BonusBumper Update: The Star System

star.jpg There aren't any updates to the BonusBumer chart today (you can check the latest chart out here). We encourage you to send any new info, especially the missing pieces of the puzzle (there are several banks absent from the list), to "tips at dealbreaker dot com." Instead of a bonus update, a bonus digression:

It's actually remarkable that the banks risk reputational shortfall among the proletariat in the first place by not matching each other in terms of top bonus payouts. Where an individual analyst is hardly a blip on the value-add spectrum, in aggregate analysts keep the gears of a bank (or deal) moving, and without them banks would be left with MDs who actually had to print documents, model, make charts and perform logistical feats people making seven figures are utterly incapable of doing. For some reason that part of the brain shuts off when you make MD, even for the true sadists (cyborgs?) that are A-MD (yes, straight Analyst to MD promotes - we had 2 of them in our group, and they were just as unsympathetic to killing you on a project as everyone else). An analyst-free bank would quickly devolve into a Lord of the Flies-esque situation (documents printed with feces, human blood?), and it would only be a matter of time before the fat guy with glasses who runs equities would be thrown off a cliff.

As often noted, and what you find out quickly on bonus day if you have lips that aren't permanently suctioned to your higher-ups, the bonus figure banks provide is for the very top of the top tier. The top keeps growing, just so banks can say they increased bonuses, but so does the deviation between the top bonus and the rest of the pack. Banks already have elaborate justification systems in place to swing this. JPMorgan, and I don't know if they still call it this, implemented this thing called "The Star System" in order to justify paying the kid with the best attitude (loosest posterior, biggest toolbox, person who couldn't find a job at the end of two years) the "top" bonus and then paying everyone else (people who actually told the staffer they got another job to be respectful rather than just quitting after getting the second year bonus number) a pretty fair deviation less.

Aside from the ability to smile during a prostate exam (or colonoscopy), there isn't that much of a difference between analysts. The Star System, as I mentioned in my farewell email, was apt in that it usually did a good job of rewarding giant balls of hot flaming gas.

The question is, since banks already inflate the top why don't they just match each other and not risk a "cheap bank" moniker (at least in terms of something pre-pooled and relatively controllable like analyst bonuses)? How imperfect is the information banks are given about other banks that they can't pull this off? The real difference between a cheap bank and a happy, generous bank, is the deviation between the top bonus and the rest of the pack, and how closely the rest of the pack is clustered, which conveniently enough, can never be ascertained from the bonus figures banks provide.

Comments

Posted by anon, May 16, 2007 9:48AM

"giant balls of hot flaming gas"

I'm going to be smiling all day now.

Posted by , May 16, 2007 10:31AM

Anaylsts who get promoted up the ladded are either sympathetic to analysts because they know how much of a waste of time most of the work is, or they're complete dicks because they think that bc they went through it, everyone should too (or go through it even worse), like the frat guy that comes back to school to haze.
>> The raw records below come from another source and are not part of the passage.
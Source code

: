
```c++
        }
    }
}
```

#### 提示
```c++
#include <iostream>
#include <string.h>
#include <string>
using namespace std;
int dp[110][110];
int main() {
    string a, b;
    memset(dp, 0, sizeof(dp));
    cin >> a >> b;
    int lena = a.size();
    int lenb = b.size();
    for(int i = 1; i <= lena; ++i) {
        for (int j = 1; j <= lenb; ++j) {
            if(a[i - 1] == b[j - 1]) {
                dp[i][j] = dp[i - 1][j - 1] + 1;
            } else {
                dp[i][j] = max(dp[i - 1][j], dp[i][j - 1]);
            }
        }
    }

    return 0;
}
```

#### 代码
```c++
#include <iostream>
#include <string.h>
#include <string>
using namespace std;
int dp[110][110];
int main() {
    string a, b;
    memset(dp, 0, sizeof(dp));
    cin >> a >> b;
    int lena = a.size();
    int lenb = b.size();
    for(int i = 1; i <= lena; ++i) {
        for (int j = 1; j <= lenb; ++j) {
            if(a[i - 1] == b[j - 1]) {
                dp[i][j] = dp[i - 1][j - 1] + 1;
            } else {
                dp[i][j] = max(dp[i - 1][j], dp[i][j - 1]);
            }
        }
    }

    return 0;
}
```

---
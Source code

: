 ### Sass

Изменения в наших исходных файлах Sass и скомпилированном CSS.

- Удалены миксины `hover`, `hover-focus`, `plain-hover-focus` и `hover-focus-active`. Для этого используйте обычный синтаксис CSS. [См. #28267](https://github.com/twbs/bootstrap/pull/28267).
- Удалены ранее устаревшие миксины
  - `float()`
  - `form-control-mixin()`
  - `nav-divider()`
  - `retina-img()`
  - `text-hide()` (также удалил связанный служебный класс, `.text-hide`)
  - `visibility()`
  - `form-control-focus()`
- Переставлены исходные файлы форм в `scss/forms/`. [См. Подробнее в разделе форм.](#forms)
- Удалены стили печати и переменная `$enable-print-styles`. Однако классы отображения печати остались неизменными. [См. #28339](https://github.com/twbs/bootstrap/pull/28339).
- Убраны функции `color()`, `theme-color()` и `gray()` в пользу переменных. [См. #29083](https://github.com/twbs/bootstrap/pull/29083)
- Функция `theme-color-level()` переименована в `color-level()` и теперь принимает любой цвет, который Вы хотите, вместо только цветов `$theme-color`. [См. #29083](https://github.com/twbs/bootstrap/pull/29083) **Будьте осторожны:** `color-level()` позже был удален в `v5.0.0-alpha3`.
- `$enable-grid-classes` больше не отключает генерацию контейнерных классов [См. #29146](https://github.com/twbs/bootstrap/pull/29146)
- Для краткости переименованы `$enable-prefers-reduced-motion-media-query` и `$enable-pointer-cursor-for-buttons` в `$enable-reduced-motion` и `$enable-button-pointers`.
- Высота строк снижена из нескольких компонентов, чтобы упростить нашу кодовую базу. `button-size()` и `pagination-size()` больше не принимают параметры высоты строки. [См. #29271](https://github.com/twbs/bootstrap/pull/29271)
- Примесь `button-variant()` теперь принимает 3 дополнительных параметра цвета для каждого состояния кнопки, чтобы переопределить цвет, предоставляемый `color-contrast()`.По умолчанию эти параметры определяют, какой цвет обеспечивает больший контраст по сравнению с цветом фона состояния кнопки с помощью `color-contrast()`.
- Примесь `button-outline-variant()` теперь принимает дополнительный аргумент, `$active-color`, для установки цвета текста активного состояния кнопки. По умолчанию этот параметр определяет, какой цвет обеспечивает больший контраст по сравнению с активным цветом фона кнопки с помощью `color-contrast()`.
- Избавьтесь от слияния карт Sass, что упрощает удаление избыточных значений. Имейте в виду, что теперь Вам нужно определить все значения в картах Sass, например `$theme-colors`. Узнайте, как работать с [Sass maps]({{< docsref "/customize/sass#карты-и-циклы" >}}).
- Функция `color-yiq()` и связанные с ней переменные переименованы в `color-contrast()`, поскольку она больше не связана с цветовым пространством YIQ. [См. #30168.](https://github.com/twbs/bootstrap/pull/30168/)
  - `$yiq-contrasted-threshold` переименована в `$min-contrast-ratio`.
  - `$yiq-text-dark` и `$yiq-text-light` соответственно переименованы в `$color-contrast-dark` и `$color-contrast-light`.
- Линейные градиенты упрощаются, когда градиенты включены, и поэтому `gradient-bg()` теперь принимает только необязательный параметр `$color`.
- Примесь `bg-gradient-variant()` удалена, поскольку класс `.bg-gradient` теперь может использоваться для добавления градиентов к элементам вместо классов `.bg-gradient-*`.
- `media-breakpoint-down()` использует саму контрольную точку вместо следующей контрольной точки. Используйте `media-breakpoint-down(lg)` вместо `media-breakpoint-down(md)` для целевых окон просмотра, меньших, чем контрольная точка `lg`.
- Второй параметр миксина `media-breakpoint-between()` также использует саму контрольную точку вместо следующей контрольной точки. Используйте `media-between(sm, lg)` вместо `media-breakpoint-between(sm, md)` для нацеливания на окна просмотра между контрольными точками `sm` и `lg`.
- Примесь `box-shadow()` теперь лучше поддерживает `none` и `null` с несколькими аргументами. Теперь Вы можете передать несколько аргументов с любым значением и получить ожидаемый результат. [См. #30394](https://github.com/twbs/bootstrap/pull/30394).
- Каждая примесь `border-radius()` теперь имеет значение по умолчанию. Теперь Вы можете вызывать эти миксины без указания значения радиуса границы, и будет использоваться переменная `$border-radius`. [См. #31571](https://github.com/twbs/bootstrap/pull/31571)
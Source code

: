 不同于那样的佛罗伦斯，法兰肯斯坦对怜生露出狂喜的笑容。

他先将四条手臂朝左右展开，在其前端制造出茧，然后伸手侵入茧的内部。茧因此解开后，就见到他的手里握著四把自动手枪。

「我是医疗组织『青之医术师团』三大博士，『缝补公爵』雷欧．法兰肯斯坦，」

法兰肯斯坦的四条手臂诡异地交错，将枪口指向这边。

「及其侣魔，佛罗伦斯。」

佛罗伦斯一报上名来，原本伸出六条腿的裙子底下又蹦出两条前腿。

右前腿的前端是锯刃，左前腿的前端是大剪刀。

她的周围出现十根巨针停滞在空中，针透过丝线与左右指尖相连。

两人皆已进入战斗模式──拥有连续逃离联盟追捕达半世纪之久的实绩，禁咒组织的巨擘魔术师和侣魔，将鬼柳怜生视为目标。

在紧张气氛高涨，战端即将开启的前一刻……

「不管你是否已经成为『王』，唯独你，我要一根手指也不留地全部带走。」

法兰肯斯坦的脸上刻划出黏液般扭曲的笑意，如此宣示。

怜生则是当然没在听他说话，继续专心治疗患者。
Posted by I call Bullshit!, May 16, 2007 10:40AM

"yes, straight Analyst to MD promotes - we had 2 of them in our group"
-no way

Posted by , May 16, 2007 10:47AM

This demonstrates an udder lack of understanding of compensation and the system. I now understand why Hahn only lasted two years.

Posted by boob man, May 16, 2007 10:59AM

...mmm...udders...

Posted by lol, May 16, 2007 12:21PM

boob man beat me to it... yikes. I need a bedder understanding as well, it would seem.